I tested Maqetta by working my way through the online tutorials, using the hosted demo version of the editor. If you want to put the authoring suite through its paces, that is a good place to start. Getting the hang of “states” is easier in the tutorial than when reading the documentation — although this is partly the result of missing docs. Of course, working through the tutorials yourself, you don’t get a feel for the annotation tools or how well the program will work in a team programming model, but the visual editor and theme editor definitely make short work of designing interactive interfaces.

As to whether or not real-world developers will find Maqetta a killer app, that remains to be seen. Mozilla is pushing HTML5 as a game-and-app-development platform hard; it may be worth watching the browser-maker’s next design challenge to see whether Maqetta makes an appearance. One thing’s for certain, though: there is no major competition for Maqetta in the HTML5 authoring suite race, particularly in open source. Do a quick Google for “HTML5 authoring tools” and you’ll find it has been harped on as a critical missing piece of the puzzle for years.

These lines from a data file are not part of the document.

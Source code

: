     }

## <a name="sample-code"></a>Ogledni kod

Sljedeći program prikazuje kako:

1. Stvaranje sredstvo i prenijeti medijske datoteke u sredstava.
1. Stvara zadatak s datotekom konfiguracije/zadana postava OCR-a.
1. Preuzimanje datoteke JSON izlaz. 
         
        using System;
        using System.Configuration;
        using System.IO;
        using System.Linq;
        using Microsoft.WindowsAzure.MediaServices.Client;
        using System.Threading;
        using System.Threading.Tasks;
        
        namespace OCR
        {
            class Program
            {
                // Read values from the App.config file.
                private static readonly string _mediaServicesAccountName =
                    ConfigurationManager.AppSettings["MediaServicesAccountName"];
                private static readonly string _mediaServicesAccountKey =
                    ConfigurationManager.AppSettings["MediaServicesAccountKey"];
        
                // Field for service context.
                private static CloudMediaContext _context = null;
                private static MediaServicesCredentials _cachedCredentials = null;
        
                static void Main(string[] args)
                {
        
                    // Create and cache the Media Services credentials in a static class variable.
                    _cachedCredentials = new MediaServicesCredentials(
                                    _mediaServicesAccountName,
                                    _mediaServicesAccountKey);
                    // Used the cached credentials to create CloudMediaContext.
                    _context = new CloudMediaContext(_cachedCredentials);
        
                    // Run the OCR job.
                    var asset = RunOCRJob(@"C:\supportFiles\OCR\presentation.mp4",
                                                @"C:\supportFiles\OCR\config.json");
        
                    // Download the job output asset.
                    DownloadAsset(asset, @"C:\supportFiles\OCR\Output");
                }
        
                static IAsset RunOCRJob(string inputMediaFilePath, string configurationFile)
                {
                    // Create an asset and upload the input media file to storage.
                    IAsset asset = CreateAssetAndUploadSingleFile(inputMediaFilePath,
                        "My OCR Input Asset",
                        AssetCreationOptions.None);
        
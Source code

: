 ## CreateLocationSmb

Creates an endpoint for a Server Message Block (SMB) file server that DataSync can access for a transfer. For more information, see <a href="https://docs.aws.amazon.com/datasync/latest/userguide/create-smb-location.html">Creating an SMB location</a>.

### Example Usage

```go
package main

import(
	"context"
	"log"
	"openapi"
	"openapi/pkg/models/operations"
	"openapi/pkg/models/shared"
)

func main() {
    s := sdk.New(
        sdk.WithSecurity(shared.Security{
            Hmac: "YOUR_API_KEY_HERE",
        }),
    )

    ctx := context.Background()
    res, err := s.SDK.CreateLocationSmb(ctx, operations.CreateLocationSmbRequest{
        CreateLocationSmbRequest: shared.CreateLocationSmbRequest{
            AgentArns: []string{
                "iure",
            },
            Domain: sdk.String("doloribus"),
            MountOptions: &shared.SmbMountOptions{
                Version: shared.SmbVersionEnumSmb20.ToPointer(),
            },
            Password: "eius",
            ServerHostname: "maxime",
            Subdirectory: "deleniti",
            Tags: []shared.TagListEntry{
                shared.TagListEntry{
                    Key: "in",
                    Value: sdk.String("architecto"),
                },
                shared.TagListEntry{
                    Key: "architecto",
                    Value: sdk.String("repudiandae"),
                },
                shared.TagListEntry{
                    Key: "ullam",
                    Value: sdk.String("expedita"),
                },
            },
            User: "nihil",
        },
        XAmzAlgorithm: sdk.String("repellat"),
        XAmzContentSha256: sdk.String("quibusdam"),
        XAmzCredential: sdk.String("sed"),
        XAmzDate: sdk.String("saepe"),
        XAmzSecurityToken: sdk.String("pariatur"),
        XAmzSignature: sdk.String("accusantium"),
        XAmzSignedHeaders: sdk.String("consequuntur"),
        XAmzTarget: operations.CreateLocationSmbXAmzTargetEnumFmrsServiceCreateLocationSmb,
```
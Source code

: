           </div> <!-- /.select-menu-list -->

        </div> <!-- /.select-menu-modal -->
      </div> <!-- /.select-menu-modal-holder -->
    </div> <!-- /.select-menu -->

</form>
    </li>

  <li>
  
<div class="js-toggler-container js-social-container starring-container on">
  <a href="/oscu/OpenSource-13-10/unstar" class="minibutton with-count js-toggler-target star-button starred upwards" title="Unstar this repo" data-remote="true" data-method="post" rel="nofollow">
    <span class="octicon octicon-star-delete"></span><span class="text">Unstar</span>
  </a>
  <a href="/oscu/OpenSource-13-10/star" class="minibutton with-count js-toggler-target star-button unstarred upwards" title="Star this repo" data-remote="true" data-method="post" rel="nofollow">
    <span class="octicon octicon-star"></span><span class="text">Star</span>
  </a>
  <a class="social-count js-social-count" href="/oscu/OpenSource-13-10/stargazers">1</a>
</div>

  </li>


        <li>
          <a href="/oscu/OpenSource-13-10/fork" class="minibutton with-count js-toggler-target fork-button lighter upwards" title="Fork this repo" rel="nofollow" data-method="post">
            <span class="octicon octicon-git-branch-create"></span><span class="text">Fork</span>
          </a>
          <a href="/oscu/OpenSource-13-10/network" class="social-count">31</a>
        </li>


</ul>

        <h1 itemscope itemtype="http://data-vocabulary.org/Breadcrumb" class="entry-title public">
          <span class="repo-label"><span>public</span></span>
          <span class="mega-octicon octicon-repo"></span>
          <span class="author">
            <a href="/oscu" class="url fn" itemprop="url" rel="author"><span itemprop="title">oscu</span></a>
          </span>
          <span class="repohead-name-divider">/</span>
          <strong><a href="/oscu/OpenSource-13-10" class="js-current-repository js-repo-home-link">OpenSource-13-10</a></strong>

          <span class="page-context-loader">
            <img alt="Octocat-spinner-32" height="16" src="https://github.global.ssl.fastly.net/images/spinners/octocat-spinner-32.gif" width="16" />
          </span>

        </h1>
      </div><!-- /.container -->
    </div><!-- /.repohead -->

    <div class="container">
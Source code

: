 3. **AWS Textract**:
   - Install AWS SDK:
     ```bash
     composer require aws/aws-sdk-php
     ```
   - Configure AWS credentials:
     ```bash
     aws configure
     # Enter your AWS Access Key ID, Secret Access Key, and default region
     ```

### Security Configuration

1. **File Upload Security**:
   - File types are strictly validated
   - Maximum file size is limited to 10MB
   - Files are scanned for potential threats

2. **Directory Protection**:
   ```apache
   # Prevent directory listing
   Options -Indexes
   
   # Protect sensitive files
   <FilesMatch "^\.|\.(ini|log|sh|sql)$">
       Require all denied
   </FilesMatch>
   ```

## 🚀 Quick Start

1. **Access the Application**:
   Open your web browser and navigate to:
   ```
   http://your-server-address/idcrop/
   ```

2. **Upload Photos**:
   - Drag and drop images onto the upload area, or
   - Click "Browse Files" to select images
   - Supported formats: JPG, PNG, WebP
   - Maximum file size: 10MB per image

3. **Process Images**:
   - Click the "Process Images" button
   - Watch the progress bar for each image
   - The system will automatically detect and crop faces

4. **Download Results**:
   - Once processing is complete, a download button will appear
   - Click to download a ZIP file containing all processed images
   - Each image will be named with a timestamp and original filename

If you spend the majority of your time reading free software sites like Linux.com, the odds are you don’t encounter nearly as many Flash-based sites as the average Web citizen. Do yourself a quick favor, veer off onto corporate sites and mass media sometime and see how many are still built with Flash — even if all they offer as a result are simple animation and transition effects (holding your nose if you have to). Those sites are target number one. The interactive games and Web applications that utilize Flash are target number two. With a good set of authoring tools, we’ll get drastically closer to knocking both of them down — and Maqetta has the potential to be that good.